* **About this task**: Return the lines that run from the beginning of the entries to the line holding "What is considered", inclusive, and drop the pictures.
╭─ Supplied records
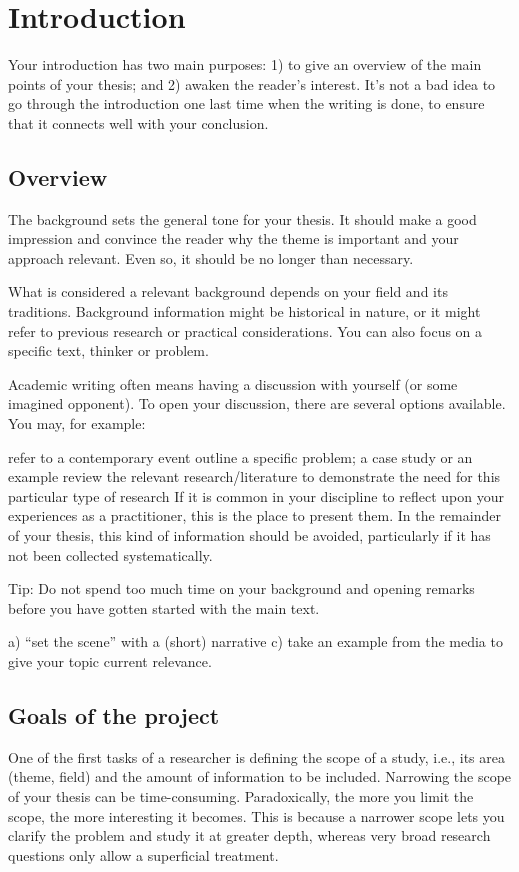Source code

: \chapter{Introduction}
\label{chap:intro}

Your introduction has two main purposes: 1) to give an overview of the main points of your thesis; and 2) awaken the reader’s interest. It’s not a bad idea to go through the introduction one last time when the writing is done, to ensure that it connects well with your conclusion.

\section{Overview}
The background sets the general tone for your thesis. It should make a good impression and convince the reader why the theme is important and your approach relevant. Even so, it should be no longer than necessary.

What is considered a relevant background depends on your field and its traditions. Background information might be historical in nature, or it might refer to previous research or practical considerations. You can also focus on a specific text, thinker or problem.

Academic writing often means having a discussion with yourself (or some imagined opponent). To open your discussion, there are several options available. You may, for example:

refer to a contemporary event
outline a specific problem; a case study or an example
review the relevant research/literature to demonstrate the need for this particular type of research
If it is common in your discipline to reflect upon your experiences as a practitioner, this is the place to present them. In the remainder of your thesis, this kind of information should be avoided, particularly if it has not been collected systematically.

Tip: Do not spend too much time on your background and opening remarks before you have gotten started with the main text.

a) “set the scene” with a (short) narrative
c) take an example from the media to give your topic current relevance.


\section{Goals of the project}

One of the first tasks of a researcher is defining the scope of a study, i.e., its area (theme, field) and the amount of information to be included. Narrowing the scope of your thesis can be time-consuming. Paradoxically, the more you limit the scope, the more interesting it becomes. This is because a narrower scope lets you clarify the problem and study it at greater depth, whereas very broad research questions only allow a superficial treatment.

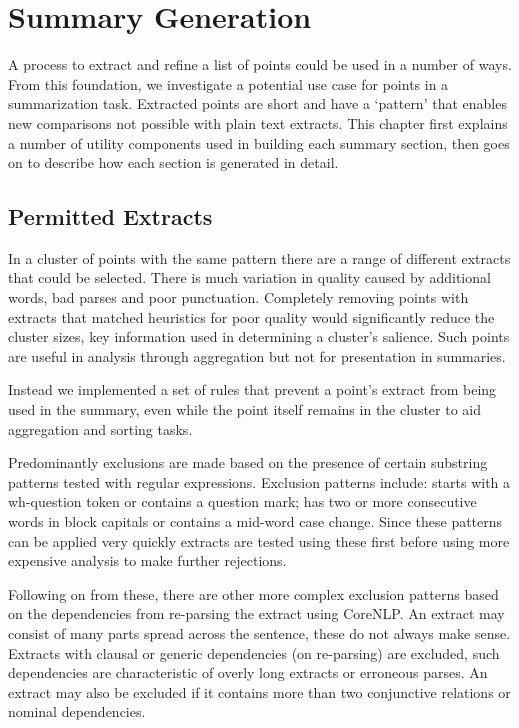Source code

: \chapter{Summary Generation\label{chap:summary-generation}}
  A process to extract and refine a list of points could be used in a number of ways. From this foundation, we investigate a potential use case for points in a summarization task. Extracted points are short and have a `pattern' that enables new comparisons not possible with plain text extracts. This chapter first explains a number of utility components used in building each summary section, then goes on to describe how each section is generated in detail.

  \section{Permitted Extracts}
    In a cluster of points with the same pattern there are a range of different extracts that could be selected. There is much variation in quality caused by additional words, bad parses and poor punctuation. Completely removing points with extracts that matched heuristics for poor quality would significantly reduce the cluster sizes, key information used in determining a cluster's salience. Such points are useful in analysis through aggregation but not for presentation in summaries.

    Instead we implemented a set of rules that prevent a point's extract from being used in the summary, even while the point itself remains in the cluster to aid aggregation and sorting tasks.

    Predominantly exclusions are made based on the presence of certain substring patterns tested with regular expressions. Exclusion patterns include: starts with a wh-question token or contains a question mark; has two or more consecutive words in block capitals or contains a mid-word case change. Since these patterns can be applied very quickly extracts are tested using these first before using more expensive analysis to make further rejections.

    Following on from these, there are other more complex exclusion patterns based on the dependencies from re-parsing the extract using CoreNLP. An extract may consist of many parts spread across the sentence, these do not always make sense. Extracts with clausal or generic dependencies (on re-parsing) are excluded, such dependencies are characteristic of overly long extracts or erroneous parses. An extract may also be excluded if it contains more than two conjunctive relations or nominal dependencies.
╰─
* **Written response**:
Source code

: \chapter{Introduction}
\label{chap:intro}

Your introduction has two main purposes: 1) to give an overview of the main points of your thesis; and 2) awaken the reader’s interest. It’s not a bad idea to go through the introduction one last time when the writing is done, to ensure that it connects well with your conclusion.

\section{Overview}
The background sets the general tone for your thesis. It should make a good impression and convince the reader why the theme is important and your approach relevant. Even so, it should be no longer than necessary.

What is considered a relevant background depends on your field and its traditions. Background information might be historical in nature, or it might refer to previous research or practical considerations. You can also focus on a specific text, thinker or problem.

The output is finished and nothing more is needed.